§ **Work to be completed**
Copy out every line of the data exactly; do not include the images.

Stored data entries:
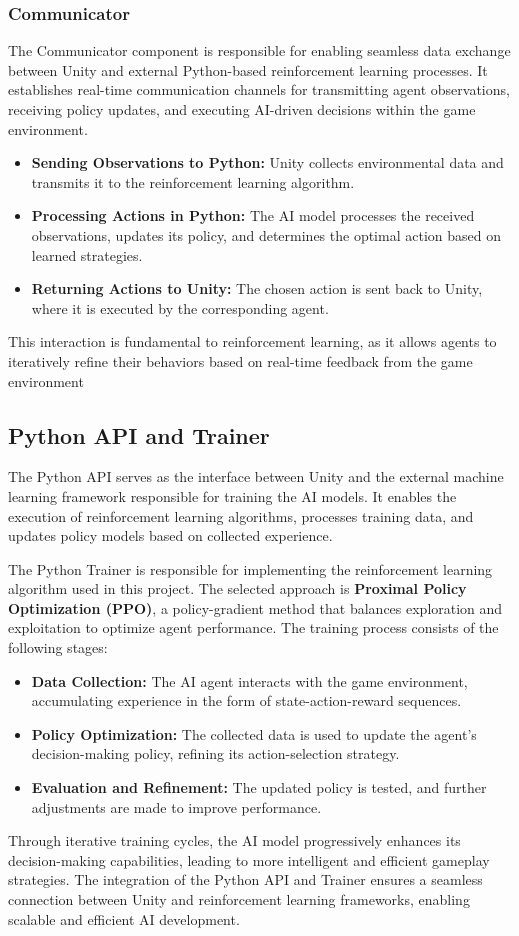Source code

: \documentclass[12pt,oneside,openright,a4paper]{cpe-english-project}
\begin{document}
\subsubsection{Communicator}
The Communicator component is responsible for enabling seamless data exchange between Unity and external Python-based reinforcement learning processes. It establishes real-time communication channels for transmitting agent observations, receiving policy updates, and executing AI-driven decisions within the game environment.
\begin{itemize}
\item  \textbf{Sending Observations to Python:} Unity collects environmental data and transmits it to the reinforcement learning algorithm.
\item  \textbf{Processing Actions in Python:} The AI model processes the received observations, updates its policy, and determines the optimal action based on learned strategies.
\item  \textbf{Returning Actions to Unity:} The chosen action is sent back to Unity, where it is executed by the corresponding agent.
\end{itemize}
This interaction is fundamental to reinforcement learning, as it allows agents to iteratively refine their behaviors based on real-time feedback from the game environment

\subsection{Python API and Trainer}
The Python API serves as the interface between Unity and the external machine learning framework responsible for training the AI models. It enables the execution of reinforcement learning algorithms, processes training data, and updates policy models based on collected experience.\par
The Python Trainer is responsible for implementing the reinforcement learning algorithm used in this project. The selected approach is \textbf{Proximal Policy Optimization (PPO)}, a policy-gradient method that balances exploration and exploitation to optimize agent performance. The training process consists of the following stages:
\begin{itemize}
\item  \textbf{Data Collection:} The AI agent interacts with the game environment, accumulating experience in the form of state-action-reward sequences.
\item  \textbf{Policy Optimization:} The collected data is used to update the agent’s decision-making policy, refining its action-selection strategy.
\item  \textbf{Evaluation and Refinement:} The updated policy is tested, and further adjustments are made to improve performance.
\end{itemize}
Through iterative training cycles, the AI model progressively enhances its decision-making capabilities, leading to more intelligent and efficient gameplay strategies. The integration of the Python API and Trainer ensures a seamless connection between Unity and reinforcement learning frameworks, enabling scalable and efficient AI development.\par
\end{document}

§ **Final answer**
Source code

: \documentclass[12pt,oneside,openright,a4paper]{cpe-english-project}
\begin{document}
\subsubsection{Communicator}
The Communicator component is responsible for enabling seamless data exchange between Unity and external Python-based reinforcement learning processes. It establishes real-time communication channels for transmitting agent observations, receiving policy updates, and executing AI-driven decisions within the game environment.
\begin{itemize}
\item  \textbf{Sending Observations to Python:} Unity collects environmental data and transmits it to the reinforcement learning algorithm.
\item  \textbf{Processing Actions in Python:} The AI model processes the received observations, updates its policy, and determines the optimal action based on learned strategies.
\item  \textbf{Returning Actions to Unity:} The chosen action is sent back to Unity, where it is executed by the corresponding agent.
\end{itemize}
This interaction is fundamental to reinforcement learning, as it allows agents to iteratively refine their behaviors based on real-time feedback from the game environment

\subsection{Python API and Trainer}
The Python API serves as the interface between Unity and the external machine learning framework responsible for training the AI models. It enables the execution of reinforcement learning algorithms, processes training data, and updates policy models based on collected experience.\par
The Python Trainer is responsible for implementing the reinforcement learning algorithm used in this project. The selected approach is \textbf{Proximal Policy Optimization (PPO)}, a policy-gradient method that balances exploration and exploitation to optimize agent performance. The training process consists of the following stages:
\begin{itemize}
\item  \textbf{Data Collection:} The AI agent interacts with the game environment, accumulating experience in the form of state-action-reward sequences.
\item  \textbf{Policy Optimization:} The collected data is used to update the agent’s decision-making policy, refining its action-selection strategy.
\item  \textbf{Evaluation and Refinement:} The updated policy is tested, and further adjustments are made to improve performance.
\end{itemize}
Through iterative training cycles, the AI model progressively enhances its decision-making capabilities, leading to more intelligent and efficient gameplay strategies. The integration of the Python API and Trainer ensures a seamless connection between Unity and reinforcement learning frameworks, enabling scalable and efficient AI development.\par
\end{document}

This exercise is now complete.